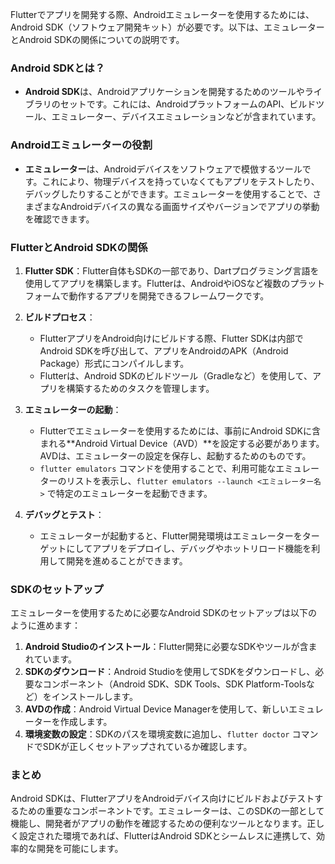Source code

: Flutterでアプリを開発する際、Androidエミュレーターを使用するためには、Android SDK（ソフトウェア開発キット）が必要です。以下は、エミュレーターとAndroid SDKの関係についての説明です。

### Android SDKとは？

- **Android SDK**は、Androidアプリケーションを開発するためのツールやライブラリのセットです。これには、AndroidプラットフォームのAPI、ビルドツール、エミュレーター、デバイスエミュレーションなどが含まれています。

### Androidエミュレーターの役割

- **エミュレーター**は、Androidデバイスをソフトウェアで模倣するツールです。これにより、物理デバイスを持っていなくてもアプリをテストしたり、デバッグしたりすることができます。エミュレーターを使用することで、さまざまなAndroidデバイスの異なる画面サイズやバージョンでアプリの挙動を確認できます。

### FlutterとAndroid SDKの関係

1. **Flutter SDK**：Flutter自体もSDKの一部であり、Dartプログラミング言語を使用してアプリを構築します。Flutterは、AndroidやiOSなど複数のプラットフォームで動作するアプリを開発できるフレームワークです。

2. **ビルドプロセス**：
   - FlutterアプリをAndroid向けにビルドする際、Flutter SDKは内部でAndroid SDKを呼び出して、アプリをAndroidのAPK（Android Package）形式にコンパイルします。
   - Flutterは、Android SDKのビルドツール（Gradleなど）を使用して、アプリを構築するためのタスクを管理します。

3. **エミュレーターの起動**：
   - Flutterでエミュレーターを使用するためには、事前にAndroid SDKに含まれる**Android Virtual Device（AVD）**を設定する必要があります。AVDは、エミュレーターの設定を保存し、起動するためのものです。
   - `flutter emulators` コマンドを使用することで、利用可能なエミュレーターのリストを表示し、`flutter emulators --launch <エミュレーター名>` で特定のエミュレーターを起動できます。

4. **デバッグとテスト**：
   - エミュレーターが起動すると、Flutter開発環境はエミュレーターをターゲットにしてアプリをデプロイし、デバッグやホットリロード機能を利用して開発を進めることができます。

### SDKのセットアップ

エミュレーターを使用するために必要なAndroid SDKのセットアップは以下のように進めます：

1. **Android Studioのインストール**：Flutter開発に必要なSDKやツールが含まれています。
2. **SDKのダウンロード**：Android Studioを使用してSDKをダウンロードし、必要なコンポーネント（Android SDK、SDK Tools、SDK Platform-Toolsなど）をインストールします。
3. **AVDの作成**：Android Virtual Device Managerを使用して、新しいエミュレーターを作成します。
4. **環境変数の設定**：SDKのパスを環境変数に追加し、`flutter doctor` コマンドでSDKが正しくセットアップされているか確認します。

### まとめ

Android SDKは、FlutterアプリをAndroidデバイス向けにビルドおよびテストするための重要なコンポーネントです。エミュレーターは、このSDKの一部として機能し、開発者がアプリの動作を確認するための便利なツールとなります。正しく設定された環境であれば、FlutterはAndroid SDKとシームレスに連携して、効率的な開発を可能にします。



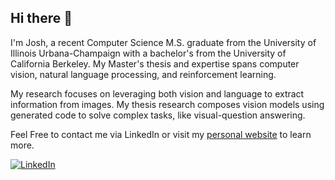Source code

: ## Hi there 👋
I'm Josh, a recent Computer Science M.S. graduate from the University of Illinois Urbana-Champaign with a bachelor's from the University of California Berkeley. My Master's thesis and expertise spans computer vision, natural language processing, and reinforcement learning.

My research focuses on leveraging both vision and language to extract information from images. My thesis research composes vision models using generated code to solve complex tasks, like visual-question answering.

Feel Free to contact me via LinkedIn or visit my [personal website](https://jlevine272.github.io/) to learn more.


[![LinkedIn](https://img.shields.io/badge/LinkedIn-0077B5?style=for-the-badge&logo=linkedin&logoColor=white)](https://www.linkedin.com/in/josh-a-levine)

<!--
**jlevine272/jlevine272** is a ✨ _special_ ✨ repository because its `README.md` (this file) appears on your GitHub profile.

Here are some ideas to get you started:

- 🔭 I’m currently working on ...
- 🌱 I’m currently learning ...
- 👯 I’m looking to collaborate on ...
- 🤔 I’m looking for help with ...
- 💬 Ask me about ...
- 📫 How to reach me: ...
- 😄 Pronouns: ...
- ⚡ Fun fact: ...
-->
====
▸ **Your instructions**:
Which lines run from the one with "Here are some" through the end of the listing above? Restate them word for word, with nothing else.

▸ **Answer to this problem**:
Here are some ideas to get you started:

- 🔭 I’m currently working on ...
- 🌱 I’m currently learning ...
- 👯 I’m looking to collaborate on ...
- 🤔 I’m looking for help with ...
- 💬 Ask me about ...
- 📫 How to reach me: ...
- 😄 Pronouns: ...
- ⚡ Fun fact: ...
-->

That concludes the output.